Boeing spokesman Tom Koehler said the notes are from meetings intended to provide constructive feedback.
“Our leadership team welcomes it, because it is candid, it’s unvarnished,” said Koehler. “We appreciate the active dialogue.
“We know that these changes are not easy,” he added. “But we believe they are necessary to enhance Boeing’s ability to provide effective and efficient technology solutions.”
Ray Goforth, executive director of Boeing’s white-collar union, the Society of Professional Engineering Employees in Aerospace (SPEEA), said the documents show BR&T’s leadership is struggling to convince employees that Boeing has a sound business case for moving the work.

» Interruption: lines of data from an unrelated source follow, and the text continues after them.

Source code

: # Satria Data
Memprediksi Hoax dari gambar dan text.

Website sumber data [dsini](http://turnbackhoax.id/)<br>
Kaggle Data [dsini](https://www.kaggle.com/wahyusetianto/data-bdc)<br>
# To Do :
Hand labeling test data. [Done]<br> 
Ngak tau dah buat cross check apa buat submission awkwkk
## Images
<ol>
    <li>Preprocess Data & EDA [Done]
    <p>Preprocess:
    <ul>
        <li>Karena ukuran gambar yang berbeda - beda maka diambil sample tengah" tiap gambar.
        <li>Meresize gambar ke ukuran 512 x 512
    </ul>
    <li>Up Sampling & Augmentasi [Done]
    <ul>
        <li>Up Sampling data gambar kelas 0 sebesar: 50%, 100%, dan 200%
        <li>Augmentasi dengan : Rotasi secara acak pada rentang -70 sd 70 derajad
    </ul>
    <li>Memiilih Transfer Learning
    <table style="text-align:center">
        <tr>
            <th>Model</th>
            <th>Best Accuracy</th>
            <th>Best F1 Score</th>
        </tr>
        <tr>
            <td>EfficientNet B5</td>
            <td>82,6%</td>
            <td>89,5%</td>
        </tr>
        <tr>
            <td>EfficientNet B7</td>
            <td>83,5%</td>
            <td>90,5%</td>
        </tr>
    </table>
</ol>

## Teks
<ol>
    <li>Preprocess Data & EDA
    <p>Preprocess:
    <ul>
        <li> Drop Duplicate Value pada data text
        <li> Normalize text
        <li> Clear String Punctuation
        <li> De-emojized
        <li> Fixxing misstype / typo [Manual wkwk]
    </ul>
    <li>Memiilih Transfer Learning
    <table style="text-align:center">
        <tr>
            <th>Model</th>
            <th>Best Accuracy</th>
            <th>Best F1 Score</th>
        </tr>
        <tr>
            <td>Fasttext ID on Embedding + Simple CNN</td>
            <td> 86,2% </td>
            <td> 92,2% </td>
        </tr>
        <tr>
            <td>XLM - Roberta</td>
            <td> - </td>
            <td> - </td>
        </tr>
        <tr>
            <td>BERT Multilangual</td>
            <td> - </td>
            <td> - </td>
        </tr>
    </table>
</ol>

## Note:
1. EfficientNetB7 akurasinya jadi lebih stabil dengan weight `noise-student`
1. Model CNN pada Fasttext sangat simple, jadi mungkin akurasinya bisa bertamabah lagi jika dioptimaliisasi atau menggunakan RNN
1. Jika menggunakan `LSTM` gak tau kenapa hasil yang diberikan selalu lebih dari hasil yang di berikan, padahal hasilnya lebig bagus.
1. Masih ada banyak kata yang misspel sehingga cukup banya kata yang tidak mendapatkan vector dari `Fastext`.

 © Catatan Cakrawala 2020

“According to the company’s own documents, no one in the workforce, management or labor, is believing what they are being told,” said Goforth. “And it seems to be having a very detrimental effect upon the company.”
Shock and disbelief
The transfer of the BR&T jobs is just one in a series of moves of Boeing engineering work from the Puget Sound area.

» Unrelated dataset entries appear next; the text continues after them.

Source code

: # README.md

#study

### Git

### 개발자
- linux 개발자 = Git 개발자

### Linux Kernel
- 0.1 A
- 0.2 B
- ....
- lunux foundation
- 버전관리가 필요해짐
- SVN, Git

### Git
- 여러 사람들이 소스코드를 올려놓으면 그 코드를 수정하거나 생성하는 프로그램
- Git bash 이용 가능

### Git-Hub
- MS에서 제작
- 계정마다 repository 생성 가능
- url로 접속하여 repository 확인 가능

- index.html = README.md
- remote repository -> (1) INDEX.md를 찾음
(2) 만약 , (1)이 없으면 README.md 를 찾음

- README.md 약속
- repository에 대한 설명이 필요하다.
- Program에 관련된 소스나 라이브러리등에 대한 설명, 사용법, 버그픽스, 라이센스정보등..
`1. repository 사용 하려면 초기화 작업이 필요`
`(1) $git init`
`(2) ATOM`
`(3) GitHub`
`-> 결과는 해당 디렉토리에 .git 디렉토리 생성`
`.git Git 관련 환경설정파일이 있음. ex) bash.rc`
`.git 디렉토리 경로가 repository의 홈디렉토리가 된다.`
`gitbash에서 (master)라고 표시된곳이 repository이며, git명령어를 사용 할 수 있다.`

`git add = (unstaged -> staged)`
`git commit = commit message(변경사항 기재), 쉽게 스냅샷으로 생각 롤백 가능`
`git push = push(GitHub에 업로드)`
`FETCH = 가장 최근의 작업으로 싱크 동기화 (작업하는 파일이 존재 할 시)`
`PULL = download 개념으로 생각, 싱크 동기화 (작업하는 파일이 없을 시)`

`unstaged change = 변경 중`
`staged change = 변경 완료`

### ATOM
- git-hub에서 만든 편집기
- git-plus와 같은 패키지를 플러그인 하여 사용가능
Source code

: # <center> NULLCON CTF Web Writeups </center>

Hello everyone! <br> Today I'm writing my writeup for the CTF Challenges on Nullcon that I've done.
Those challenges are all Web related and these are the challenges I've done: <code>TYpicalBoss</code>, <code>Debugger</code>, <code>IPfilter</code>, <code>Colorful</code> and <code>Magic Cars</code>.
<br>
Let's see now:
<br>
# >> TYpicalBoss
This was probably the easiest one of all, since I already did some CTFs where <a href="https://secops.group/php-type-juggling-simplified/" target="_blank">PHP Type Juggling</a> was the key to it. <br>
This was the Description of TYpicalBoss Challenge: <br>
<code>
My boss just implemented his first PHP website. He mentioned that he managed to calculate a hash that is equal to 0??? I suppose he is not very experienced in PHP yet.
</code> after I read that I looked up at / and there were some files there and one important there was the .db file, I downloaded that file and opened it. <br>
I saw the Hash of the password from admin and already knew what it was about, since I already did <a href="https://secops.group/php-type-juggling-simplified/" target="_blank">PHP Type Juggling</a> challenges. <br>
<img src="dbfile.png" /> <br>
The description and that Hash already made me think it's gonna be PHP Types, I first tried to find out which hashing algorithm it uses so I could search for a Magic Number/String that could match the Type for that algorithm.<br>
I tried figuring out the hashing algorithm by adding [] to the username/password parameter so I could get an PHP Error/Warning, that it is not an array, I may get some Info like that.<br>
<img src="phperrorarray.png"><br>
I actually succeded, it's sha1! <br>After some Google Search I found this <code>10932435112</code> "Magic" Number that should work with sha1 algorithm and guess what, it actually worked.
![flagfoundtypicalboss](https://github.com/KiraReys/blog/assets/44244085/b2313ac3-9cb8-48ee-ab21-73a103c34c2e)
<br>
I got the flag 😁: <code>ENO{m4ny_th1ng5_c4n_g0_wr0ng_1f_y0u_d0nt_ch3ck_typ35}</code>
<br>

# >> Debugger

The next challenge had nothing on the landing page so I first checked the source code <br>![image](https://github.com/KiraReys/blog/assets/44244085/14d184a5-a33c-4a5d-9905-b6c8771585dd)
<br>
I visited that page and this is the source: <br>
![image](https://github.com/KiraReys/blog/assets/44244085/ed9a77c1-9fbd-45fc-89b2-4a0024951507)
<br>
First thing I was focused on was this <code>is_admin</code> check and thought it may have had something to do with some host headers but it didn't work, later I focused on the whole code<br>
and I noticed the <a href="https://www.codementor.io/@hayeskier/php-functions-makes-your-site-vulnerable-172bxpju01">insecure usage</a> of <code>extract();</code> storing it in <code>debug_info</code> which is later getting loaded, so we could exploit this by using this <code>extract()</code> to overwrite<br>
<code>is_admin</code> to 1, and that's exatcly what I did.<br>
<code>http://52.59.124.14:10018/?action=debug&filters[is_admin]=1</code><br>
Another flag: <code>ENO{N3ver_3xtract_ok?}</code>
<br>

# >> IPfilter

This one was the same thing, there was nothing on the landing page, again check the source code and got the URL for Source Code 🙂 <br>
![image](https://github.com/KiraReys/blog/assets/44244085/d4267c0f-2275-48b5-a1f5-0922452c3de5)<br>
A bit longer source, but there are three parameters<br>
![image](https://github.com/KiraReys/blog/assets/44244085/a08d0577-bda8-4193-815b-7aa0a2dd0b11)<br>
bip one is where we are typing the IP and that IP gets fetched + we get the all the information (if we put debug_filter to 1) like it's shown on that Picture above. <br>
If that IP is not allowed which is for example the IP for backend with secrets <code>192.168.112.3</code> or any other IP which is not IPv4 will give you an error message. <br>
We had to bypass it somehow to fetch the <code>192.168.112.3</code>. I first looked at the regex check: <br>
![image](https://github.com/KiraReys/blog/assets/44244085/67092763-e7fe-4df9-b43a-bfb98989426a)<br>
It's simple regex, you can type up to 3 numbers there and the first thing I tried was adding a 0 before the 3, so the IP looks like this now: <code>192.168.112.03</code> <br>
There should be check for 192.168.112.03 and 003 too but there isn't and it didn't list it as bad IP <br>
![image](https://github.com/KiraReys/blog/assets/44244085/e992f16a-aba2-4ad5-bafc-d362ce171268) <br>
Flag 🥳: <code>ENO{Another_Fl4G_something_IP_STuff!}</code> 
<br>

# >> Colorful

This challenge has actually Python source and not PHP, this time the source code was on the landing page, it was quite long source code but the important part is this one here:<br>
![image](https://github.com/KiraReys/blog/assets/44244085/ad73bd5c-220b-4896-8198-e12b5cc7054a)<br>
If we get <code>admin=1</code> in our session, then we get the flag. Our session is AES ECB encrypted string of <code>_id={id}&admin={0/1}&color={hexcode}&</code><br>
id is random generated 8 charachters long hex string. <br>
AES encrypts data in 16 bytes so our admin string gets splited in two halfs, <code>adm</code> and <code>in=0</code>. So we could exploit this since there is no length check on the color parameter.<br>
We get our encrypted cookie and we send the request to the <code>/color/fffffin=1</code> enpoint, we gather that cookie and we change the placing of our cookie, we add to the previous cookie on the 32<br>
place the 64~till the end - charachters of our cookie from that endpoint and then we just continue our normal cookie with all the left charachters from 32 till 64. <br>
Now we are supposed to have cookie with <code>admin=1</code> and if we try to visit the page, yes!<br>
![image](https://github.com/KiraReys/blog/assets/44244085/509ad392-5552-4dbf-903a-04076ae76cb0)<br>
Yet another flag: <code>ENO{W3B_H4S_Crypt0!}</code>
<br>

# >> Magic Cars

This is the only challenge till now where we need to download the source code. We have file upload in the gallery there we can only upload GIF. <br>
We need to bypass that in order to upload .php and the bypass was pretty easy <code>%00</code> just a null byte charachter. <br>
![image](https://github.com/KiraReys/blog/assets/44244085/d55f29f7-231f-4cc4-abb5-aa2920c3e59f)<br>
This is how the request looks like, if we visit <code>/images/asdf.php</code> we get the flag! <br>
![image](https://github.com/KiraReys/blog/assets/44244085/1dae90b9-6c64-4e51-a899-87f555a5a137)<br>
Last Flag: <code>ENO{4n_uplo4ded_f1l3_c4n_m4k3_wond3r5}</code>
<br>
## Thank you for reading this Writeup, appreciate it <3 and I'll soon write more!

A year ago, Boeing announced it was moving 1,500 IT jobs to St. Louis and North Charleston, S.C.
This month, it said it will shift 1,000 engineering jobs supporting in-service airplanes to California by the end of 2015, after two similar shifts to California last summer that totaled 675 jobs.
BR&T is Boeing’s advanced central research-and-development unit, with more than half its 4,000 engineers and technical staff based in the Puget Sound region.
Providing support to Boeing’s commercial, military and space units, BR&T engineers run labs that test loads on airplane parts or the performance of electronic systems. They also research breakthrough technologies for the creation of new products.
In a December webcast, management told employees that about 1,000 jobs — roughly half the BR&T jobs here — will be moved by the end of 2015 to new technology research centers in Huntsville, Ala.; St. Louis and North Charleston, S.C.
Most of the local staff whose jobs will move are not expected to be offered positions at the new centers, where jobs are being reposted at lower-paid grade levels.
Soon after Boeing announced the plan, one manager at a Jan. 6 meeting listed the emotions shown by employees as “shock, disbelief, confusion, frustration, disappointment.”
The BR&T staff were not given any specifics in December as to who would go and who would stay. Four months later, they know little more.
The company said last month it will offer voluntary buyouts with up to 26 weeks of pay for some employees, but more details will not be available until May.
BR&T Vice President Greg Hyslop has provided only a high-level explanation of the strategy.
The reorg will “better meet the needs of our Commercial Airplanes and Defense, Space & Security business units, as well as our government R&D customers,” Hyslop told employees in December. “We are enhancing our ability to provide effective, efficient and innovative technology solutions.”
He repeated such abstractions in local employee meetings in January and March. But the feedback documented by managers shows that the lack of additional detail on what will happen to individual employees created frustration, and that engineers weren’t buying the stated reasons for the move.
“Most people I talked to said it was a waste of time to go over the Hyslop charts again because they don’t clearly state the business case,” reported one person in a February meeting. “What management is saying are the reasons is actually insulting to our intelligence. We are smart and the reasons don’t make sense.”
In this meeting, one manager said critical remarks made at a local supplier conference
earlier that month by noted aviation-industry analyst Richard Aboulafia were “resonating with people” and conveyed how they felt about the BR&T change.
Aboulafia had said Boeing’s hardball treatment of the Machinists during the 777X negotiations “reeks of some sort of psychological exercise rather than an economically driven process.”
Loss of talent
When Boeing announced the BR&T shift, it said there would be no detrimental effect on its commercial-airplanes and defense units.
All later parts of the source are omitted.